Crítica sistemática do crescimento excessivo do número de estabelecimentos de venda de álcool desde o Bairro Alto até ao Cais, a autarca sublinha que há que “fazer cumprir as regras que já existem”. “Continuam a abrir mais e mais estabelecimentos, ao mesmo tempo, voltaram as discotecas after hours, fazendo o problema arrastar-se pela manhã afora... Depois, não há uma penalização dos que não cumprem as regras e está-se a deixar o problema crescer. É um barril de pólvora e continuamos, assim, com a imagem de que o crime compensa, porque não lhes acontece nada.” 

O direito à noite

Em suma, a presidente sente que “a Junta fala muito sozinha e que a Câmara não se preocupa verdadeiramente com o problema”. Questionada pela Time Out sobre as medidas planeadas para combater a insegurança no Cais do Sodré, a autarquia responde: “A Câmara Municipal de Lisboa tem manifestado, por diversas vezes, a sua preocupação com as questões da segurança na cidade de Lisboa, nomeadamente na zona do Cais do Sodré”, no entanto, este é “um tema da competência e responsabilidade da Polícia de Segurança Pública”. 

Não se pensa assim em todas as cidades da Europa, no entanto. Cada vez menos, até. Mas em Lisboa, “a noite continua a ser desprezada em termos de investimento público”, critica Gonçalo Riscado, gerente do Musicbox e director do MIL. Na edição deste ano do encontro, em Setembro, um dos temas em debate foi precisamente como “Gerir a Cidade Depois do Anoitecer” e na resposta as autarquias não ficam de fora. "Existem perto de 100 cidades que têm uma espécie de vereador da vida nocturna”, porque o equilíbrio entre o dia e a noite nas grandes cidades implica desenhar leis, articular segurança com economia e turismo, bem como ter o poder público a pensar e a financiar projectos culturais e para o espaço público, explicou Lutz Leichsenring, membro da Clubcommission Berlin, uma organização que representa mais de 350 clubes, promotores e instituições culturais na capital alemã.

Musicbox
Inês Calado RosaMusicbox

“Em Berlim recebemos financiamento de cinco departamentos da Câmara. Para nós, a noite não é sobre beber, é sobre cultura. Tem de ser uma parte activa de uma mudança social”, reclama Leichsenring. Assim, é preciso “mudar audiências”, fazer com que os destinos nocturnos “não sejam o foco de turistas que apenas procuram beber”, exemplifica, acreditando que a solução passa sobretudo pela criação de comunidade. “Muitas cidades pressionam para que haja mais vigilância policial. Nós acreditamos que a solução passa por existir mais sentido de comunidade. É como uma paragem de autocarro: se estiver vazia, ninguém quer ir para lá”, remata o alemão.

Da noite para o dia

Como Pedro Abril, da Crack Kids que, “se pudesse, saía do Cais”, ou como muitos lisboetas, que deixaram de frequentar o bairro, à falta de medidas, há empresários a adoptar estratégias como a mudança de horários para enfrentar o problema. Foi o caso de Pedro Ivo Carvalho, que, depois de testemunhar “muitas situações de violência e ameaças constantes”, decidiu mudar o negócio da noite para o dia. Em 2021 tinha aberto um bar e, em Janeiro deste ano, transformou-o em restaurante. “Corria bem, mas não queríamos andar mais com isto, continuar na noite”, conta. 

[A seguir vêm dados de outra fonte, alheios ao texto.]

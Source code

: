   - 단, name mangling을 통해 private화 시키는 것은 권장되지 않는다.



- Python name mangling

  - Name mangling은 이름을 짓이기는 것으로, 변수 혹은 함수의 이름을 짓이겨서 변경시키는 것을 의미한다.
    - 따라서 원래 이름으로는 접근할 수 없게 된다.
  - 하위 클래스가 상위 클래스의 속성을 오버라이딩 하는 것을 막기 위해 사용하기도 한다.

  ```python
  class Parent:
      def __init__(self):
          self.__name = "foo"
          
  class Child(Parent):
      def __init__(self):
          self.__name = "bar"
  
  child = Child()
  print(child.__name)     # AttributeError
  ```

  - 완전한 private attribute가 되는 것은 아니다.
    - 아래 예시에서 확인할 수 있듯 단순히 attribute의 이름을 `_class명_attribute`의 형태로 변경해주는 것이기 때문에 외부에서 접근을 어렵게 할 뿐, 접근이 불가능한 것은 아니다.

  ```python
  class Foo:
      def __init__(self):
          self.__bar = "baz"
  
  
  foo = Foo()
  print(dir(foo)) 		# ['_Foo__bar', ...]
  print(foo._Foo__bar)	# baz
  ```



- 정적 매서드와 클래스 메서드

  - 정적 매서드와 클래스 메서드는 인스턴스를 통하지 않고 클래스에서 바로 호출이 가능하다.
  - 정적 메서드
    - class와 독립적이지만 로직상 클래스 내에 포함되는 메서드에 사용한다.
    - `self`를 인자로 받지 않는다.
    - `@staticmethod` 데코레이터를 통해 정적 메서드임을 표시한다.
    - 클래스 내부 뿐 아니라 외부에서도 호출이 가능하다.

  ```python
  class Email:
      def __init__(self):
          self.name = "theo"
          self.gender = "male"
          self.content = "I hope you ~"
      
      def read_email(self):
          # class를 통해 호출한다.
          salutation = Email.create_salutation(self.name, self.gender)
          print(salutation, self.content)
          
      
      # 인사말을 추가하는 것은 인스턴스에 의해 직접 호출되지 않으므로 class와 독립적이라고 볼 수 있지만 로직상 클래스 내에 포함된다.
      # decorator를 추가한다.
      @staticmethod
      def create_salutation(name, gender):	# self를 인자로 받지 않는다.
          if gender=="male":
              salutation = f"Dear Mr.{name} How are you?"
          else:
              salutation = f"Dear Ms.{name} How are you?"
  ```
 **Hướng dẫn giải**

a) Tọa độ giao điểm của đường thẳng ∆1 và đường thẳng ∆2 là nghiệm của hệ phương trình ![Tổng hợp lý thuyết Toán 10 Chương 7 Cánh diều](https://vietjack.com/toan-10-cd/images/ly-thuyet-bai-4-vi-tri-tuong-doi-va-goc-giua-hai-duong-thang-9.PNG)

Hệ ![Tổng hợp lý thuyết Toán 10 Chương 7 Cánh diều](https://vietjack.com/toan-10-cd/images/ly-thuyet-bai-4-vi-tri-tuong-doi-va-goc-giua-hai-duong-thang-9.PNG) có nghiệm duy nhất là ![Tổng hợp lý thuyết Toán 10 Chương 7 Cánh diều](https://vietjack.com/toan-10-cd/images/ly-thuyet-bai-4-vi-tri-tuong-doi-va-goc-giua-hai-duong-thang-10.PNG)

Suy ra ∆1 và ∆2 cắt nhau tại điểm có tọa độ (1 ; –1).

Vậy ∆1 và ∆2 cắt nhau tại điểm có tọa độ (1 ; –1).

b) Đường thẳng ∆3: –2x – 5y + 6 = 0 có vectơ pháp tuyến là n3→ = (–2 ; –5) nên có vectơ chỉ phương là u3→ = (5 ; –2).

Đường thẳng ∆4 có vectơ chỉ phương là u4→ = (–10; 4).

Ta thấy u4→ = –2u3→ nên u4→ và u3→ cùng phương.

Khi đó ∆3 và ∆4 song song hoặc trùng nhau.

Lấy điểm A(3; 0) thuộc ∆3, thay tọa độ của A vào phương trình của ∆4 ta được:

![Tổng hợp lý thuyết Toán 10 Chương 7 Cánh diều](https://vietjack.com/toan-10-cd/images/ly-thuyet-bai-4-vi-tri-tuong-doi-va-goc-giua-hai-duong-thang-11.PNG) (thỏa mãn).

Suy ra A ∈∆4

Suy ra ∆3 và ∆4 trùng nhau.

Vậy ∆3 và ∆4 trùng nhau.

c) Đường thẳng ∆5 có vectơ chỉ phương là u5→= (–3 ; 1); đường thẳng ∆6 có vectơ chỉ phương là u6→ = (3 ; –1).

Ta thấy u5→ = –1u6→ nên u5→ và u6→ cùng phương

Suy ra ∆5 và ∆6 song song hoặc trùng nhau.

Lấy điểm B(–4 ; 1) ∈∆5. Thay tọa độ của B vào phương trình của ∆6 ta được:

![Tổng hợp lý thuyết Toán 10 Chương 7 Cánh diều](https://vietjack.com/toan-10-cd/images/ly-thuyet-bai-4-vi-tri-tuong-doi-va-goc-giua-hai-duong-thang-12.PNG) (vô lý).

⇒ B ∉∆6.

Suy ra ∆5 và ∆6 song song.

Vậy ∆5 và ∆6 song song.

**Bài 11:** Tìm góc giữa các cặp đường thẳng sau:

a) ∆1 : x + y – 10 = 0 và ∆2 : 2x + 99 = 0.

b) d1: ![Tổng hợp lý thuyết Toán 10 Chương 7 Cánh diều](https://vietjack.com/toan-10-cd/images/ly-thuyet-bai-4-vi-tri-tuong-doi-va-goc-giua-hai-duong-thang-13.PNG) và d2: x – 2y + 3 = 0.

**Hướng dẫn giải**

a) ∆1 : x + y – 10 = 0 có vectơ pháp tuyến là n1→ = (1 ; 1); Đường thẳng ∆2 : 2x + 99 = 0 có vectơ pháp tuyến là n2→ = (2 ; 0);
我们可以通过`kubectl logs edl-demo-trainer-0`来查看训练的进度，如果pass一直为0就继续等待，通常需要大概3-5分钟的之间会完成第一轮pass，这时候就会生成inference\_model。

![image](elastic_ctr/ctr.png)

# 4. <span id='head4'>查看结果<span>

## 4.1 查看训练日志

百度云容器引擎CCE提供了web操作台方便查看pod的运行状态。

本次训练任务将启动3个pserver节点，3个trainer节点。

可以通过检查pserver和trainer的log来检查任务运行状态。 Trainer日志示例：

O empresário cresceu e vive em Lisboa e reconhece que “o Cais sempre será uma zona sui generis, com um grande trânsito de pessoas”, mas acha que isso não é desculpa. Nos últimos anos, “o incremento de pessoas não foi acompanhado das medidas de segurança necessárias”, sugere. O Cais do Sodré, na sua visão, caiu “em excesso” e “as pessoas aproveitaram essas brechas para entrar”. Duas semanas antes da conversa com a Time Out, testemunhou “uma guerra de pedras” que fez com que muitos dos que por ali passavam tivessem de abrigar-se no seu restaurante. “Aposto que este tipo de coisas já anda a circular por aí, nos grupos de turistas e tudo. Toda a gente sabe. Mas as pessoas vêm cá um dia, dois e depois podem não voltar. Quem acaba por sofrer todos os dias somos nós.”